Assignment
Lines in the listing below that hold "XFormDesigner" are the ones to copy.
* * * *
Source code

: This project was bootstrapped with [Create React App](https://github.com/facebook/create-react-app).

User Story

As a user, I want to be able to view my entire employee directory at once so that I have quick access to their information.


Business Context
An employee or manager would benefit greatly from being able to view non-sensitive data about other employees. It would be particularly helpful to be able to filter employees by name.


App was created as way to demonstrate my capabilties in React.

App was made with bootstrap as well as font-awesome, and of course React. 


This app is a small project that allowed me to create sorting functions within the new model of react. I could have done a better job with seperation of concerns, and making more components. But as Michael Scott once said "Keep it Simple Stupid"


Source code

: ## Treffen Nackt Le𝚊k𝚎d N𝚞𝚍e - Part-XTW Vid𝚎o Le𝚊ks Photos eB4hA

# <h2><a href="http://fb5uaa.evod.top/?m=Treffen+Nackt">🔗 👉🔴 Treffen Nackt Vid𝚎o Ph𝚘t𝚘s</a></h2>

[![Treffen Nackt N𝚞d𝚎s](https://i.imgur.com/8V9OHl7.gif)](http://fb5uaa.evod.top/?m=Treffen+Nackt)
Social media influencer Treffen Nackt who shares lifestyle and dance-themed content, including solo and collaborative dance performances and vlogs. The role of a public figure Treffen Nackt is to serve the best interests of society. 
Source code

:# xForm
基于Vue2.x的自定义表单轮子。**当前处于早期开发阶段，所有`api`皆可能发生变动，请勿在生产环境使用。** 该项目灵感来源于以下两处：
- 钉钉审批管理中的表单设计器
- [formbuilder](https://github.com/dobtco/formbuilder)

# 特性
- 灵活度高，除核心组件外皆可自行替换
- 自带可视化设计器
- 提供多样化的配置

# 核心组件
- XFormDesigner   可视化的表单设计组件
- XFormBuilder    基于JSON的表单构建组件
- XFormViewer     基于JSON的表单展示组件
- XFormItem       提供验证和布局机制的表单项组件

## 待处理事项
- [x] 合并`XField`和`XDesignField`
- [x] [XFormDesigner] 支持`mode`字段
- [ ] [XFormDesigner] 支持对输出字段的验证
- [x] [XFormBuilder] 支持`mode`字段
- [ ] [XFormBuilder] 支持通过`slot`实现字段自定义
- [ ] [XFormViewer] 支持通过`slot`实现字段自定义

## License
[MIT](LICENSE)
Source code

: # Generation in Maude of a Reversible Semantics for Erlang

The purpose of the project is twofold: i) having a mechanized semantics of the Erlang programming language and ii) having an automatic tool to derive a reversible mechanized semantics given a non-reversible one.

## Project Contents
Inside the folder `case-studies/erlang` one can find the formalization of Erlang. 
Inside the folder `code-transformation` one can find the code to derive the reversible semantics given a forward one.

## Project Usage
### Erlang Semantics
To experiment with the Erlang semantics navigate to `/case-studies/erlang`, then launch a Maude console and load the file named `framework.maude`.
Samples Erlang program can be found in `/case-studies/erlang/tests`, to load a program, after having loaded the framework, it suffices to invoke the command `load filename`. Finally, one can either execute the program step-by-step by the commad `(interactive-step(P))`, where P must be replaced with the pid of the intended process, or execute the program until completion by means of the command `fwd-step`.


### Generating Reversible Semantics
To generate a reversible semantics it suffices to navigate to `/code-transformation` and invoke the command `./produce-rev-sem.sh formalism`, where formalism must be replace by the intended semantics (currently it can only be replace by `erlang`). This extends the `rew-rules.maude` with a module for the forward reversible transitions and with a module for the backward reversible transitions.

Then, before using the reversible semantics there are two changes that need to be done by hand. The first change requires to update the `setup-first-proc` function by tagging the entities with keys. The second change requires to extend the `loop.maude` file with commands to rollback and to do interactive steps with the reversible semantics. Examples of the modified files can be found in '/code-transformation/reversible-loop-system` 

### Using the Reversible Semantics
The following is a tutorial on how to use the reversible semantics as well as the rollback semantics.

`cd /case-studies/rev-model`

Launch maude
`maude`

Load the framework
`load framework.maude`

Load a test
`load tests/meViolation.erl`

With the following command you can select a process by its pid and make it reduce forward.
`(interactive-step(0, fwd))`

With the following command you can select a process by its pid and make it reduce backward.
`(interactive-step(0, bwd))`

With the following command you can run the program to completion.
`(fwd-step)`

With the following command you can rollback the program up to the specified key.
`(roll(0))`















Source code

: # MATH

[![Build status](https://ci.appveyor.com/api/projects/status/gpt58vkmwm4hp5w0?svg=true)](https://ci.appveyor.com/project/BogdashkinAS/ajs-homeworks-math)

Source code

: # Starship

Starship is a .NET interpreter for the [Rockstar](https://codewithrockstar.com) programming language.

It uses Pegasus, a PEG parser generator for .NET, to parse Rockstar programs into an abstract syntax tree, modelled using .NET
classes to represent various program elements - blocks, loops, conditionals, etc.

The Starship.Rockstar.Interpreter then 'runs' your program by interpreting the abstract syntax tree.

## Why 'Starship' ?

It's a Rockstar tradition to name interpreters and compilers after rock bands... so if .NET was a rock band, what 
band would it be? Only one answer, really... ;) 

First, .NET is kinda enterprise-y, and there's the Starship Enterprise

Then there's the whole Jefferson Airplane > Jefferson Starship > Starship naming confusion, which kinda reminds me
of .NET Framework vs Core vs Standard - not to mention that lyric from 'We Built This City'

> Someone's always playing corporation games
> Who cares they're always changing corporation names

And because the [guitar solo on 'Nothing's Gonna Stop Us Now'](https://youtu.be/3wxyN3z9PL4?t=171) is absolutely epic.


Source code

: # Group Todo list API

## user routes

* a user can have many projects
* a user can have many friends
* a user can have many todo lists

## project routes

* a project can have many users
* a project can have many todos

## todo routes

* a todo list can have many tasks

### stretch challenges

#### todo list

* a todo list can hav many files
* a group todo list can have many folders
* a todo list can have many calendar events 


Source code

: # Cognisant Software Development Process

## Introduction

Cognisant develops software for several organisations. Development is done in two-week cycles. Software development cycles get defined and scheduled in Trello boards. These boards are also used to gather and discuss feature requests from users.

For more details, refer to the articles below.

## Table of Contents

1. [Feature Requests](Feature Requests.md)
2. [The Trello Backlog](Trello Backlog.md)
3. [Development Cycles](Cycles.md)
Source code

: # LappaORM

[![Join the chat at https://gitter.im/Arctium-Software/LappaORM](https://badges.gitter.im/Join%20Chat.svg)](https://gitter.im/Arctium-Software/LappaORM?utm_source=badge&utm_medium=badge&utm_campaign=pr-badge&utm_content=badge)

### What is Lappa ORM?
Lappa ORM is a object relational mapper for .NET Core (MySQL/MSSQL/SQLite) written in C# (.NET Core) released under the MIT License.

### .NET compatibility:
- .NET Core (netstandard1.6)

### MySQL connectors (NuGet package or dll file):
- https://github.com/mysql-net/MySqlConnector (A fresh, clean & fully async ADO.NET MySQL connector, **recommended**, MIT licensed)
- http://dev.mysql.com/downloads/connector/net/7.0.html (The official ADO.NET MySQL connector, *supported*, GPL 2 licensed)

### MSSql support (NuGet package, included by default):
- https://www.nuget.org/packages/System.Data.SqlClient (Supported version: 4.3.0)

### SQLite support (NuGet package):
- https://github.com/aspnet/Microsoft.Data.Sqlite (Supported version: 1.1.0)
* * * *
Exercise output
- XFormDesigner   可视化的表单设计组件
- [x] [XFormDesigner] 支持`mode`字段
- [ ] [XFormDesigner] 支持对输出字段的验证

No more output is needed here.